Instructions for the task: Copy, from the listing, every line in which the string "TSrc" is present.

:: Task data ::

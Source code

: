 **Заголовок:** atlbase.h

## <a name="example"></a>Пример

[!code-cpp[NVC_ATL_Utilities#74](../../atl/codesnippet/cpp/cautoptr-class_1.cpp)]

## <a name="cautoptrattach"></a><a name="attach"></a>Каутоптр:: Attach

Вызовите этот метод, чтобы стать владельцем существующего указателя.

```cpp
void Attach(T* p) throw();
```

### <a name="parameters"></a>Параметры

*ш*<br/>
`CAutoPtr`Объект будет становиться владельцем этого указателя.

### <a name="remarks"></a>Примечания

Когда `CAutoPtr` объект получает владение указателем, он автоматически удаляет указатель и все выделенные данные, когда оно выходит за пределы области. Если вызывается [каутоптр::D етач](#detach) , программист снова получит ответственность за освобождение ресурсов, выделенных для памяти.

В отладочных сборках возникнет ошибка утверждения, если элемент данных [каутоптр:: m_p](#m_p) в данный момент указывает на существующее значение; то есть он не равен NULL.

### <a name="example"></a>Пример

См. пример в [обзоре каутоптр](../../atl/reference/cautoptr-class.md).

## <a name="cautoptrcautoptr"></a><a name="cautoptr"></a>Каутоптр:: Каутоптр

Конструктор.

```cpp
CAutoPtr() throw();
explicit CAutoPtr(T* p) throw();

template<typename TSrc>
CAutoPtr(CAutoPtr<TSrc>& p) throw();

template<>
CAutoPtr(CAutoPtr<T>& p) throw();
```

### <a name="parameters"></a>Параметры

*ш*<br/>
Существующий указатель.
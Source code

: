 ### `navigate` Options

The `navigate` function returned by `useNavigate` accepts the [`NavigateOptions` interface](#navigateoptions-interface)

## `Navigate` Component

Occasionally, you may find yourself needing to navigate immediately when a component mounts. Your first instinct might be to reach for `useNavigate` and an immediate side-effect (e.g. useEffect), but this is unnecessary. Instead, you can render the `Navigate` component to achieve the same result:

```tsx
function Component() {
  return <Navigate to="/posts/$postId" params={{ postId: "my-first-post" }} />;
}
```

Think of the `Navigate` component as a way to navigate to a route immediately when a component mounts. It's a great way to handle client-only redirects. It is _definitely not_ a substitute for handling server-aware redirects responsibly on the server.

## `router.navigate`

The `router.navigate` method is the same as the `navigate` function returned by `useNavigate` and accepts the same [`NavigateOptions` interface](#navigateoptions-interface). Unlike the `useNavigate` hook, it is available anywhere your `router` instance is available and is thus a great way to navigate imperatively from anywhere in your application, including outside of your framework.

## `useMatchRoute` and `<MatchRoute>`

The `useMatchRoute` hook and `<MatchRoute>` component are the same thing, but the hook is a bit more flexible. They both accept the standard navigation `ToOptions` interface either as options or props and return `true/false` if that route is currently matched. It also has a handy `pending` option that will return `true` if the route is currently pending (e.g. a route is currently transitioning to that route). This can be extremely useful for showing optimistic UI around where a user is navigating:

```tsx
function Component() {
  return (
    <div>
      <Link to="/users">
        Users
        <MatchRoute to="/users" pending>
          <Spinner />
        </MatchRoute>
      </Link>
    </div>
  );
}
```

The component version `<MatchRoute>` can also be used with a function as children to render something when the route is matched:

:::

Answer section:
template<typename TSrc>
CAutoPtr(CAutoPtr<TSrc>& p) throw();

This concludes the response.